Tributes flow for veteran Australian film location manager for Bliss, Evil Angels and Dark City.
6 Nov 2013 - 10:01 AM  UPDATED 6 Nov 2013 - 10:01 AM

Industry friends and colleagues are in mourning for New Zealand born veteran film and TV drama location manager Robin Clifton, who passed away this week after a long illness.

Clifton collaborated with some of Australia's most renowned filmmakers in a career spanning almost 30 years, These included Ray Lawrence (Bliss, 1985), Fred Schepisi (Evil Angels, 1988; pictured), George Miller (Babe: Pig in the City, 1998), Stephan Elliott (Welcome to the Woop Woop,1997) and Alex Proyas (Dark City, 1998).

“Robin was a great mind, mate and bullshit detector,” says Stephan Elliott, who knew Clifton for over 30 years. “Cast and script got the same Clifton treatment. She didn't like something – she'd tell you. Always cutting to the chase, the finish line was always a hoot. She was a total one off that can never be replaced. Although I only 'officially' employed her on one film, I met and confided with her as an assistant director when I was 18. I ran over 30 years of work by her without anybody knowing. Not just locations and logistics, [but] producers and crew.”

“Robin was such a treasure!” adds director Antony J. Bowman, who worked with the location manager on his 1999 romantic comedy Paperback Hero, starring Hugh Jackman. “Not only because of her uncanny perception and ability to find the impossible, but that she did it with such love for every project she ever worked on.
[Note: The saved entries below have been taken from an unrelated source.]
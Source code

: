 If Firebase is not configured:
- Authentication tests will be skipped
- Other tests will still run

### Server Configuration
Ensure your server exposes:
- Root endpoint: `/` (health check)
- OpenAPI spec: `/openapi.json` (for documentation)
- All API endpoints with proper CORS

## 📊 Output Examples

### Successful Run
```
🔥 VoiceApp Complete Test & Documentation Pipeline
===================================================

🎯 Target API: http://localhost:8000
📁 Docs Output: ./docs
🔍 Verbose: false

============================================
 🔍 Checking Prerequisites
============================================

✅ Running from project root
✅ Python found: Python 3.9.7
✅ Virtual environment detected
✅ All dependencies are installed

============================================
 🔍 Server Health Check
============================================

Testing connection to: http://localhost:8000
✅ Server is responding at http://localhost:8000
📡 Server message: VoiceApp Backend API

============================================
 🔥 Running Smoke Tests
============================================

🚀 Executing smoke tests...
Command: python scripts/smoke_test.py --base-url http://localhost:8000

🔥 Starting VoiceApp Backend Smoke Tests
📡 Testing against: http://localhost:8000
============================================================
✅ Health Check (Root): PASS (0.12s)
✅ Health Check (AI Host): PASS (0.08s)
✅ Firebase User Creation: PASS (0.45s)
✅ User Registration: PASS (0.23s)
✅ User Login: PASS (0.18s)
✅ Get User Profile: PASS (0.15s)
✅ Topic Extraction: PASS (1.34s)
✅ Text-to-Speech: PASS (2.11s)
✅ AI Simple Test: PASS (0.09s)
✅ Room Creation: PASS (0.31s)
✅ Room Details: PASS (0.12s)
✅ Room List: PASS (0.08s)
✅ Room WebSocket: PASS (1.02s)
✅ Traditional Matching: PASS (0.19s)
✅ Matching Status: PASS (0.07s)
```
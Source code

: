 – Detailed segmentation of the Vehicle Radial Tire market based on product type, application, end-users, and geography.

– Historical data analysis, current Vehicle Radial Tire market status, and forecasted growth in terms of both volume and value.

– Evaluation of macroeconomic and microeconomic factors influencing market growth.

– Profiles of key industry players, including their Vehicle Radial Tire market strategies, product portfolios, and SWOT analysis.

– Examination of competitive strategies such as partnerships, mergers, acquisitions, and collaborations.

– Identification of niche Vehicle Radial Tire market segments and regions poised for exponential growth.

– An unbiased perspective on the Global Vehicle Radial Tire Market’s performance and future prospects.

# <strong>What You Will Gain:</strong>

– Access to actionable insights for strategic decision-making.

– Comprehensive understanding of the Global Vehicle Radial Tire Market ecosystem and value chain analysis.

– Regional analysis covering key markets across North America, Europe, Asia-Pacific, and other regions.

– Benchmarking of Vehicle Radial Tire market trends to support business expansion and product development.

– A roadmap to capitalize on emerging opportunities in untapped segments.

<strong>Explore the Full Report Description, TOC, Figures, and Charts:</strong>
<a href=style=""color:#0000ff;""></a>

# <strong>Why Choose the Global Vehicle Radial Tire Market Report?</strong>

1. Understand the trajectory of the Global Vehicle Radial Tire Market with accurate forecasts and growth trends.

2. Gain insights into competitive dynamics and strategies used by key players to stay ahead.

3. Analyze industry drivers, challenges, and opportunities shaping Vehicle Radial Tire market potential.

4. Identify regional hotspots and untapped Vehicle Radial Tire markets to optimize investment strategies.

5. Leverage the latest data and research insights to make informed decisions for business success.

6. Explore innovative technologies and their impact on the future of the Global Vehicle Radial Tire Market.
I shall miss her.”

In addition to local films, Clifton's expertise was required on a number of major international productions including Terrence Malick's The Thin Red Line and blockbusters like The Matrix and Mission Impossible II.

In her later career, Clifton was head of the location liaison unit at the NSW Film & Television Office, which was Screen NSW's predecessor.

Her final Australian film credit was on Paul Goldman's 2003 Sydney shot comedy, The Night We Called It a Day.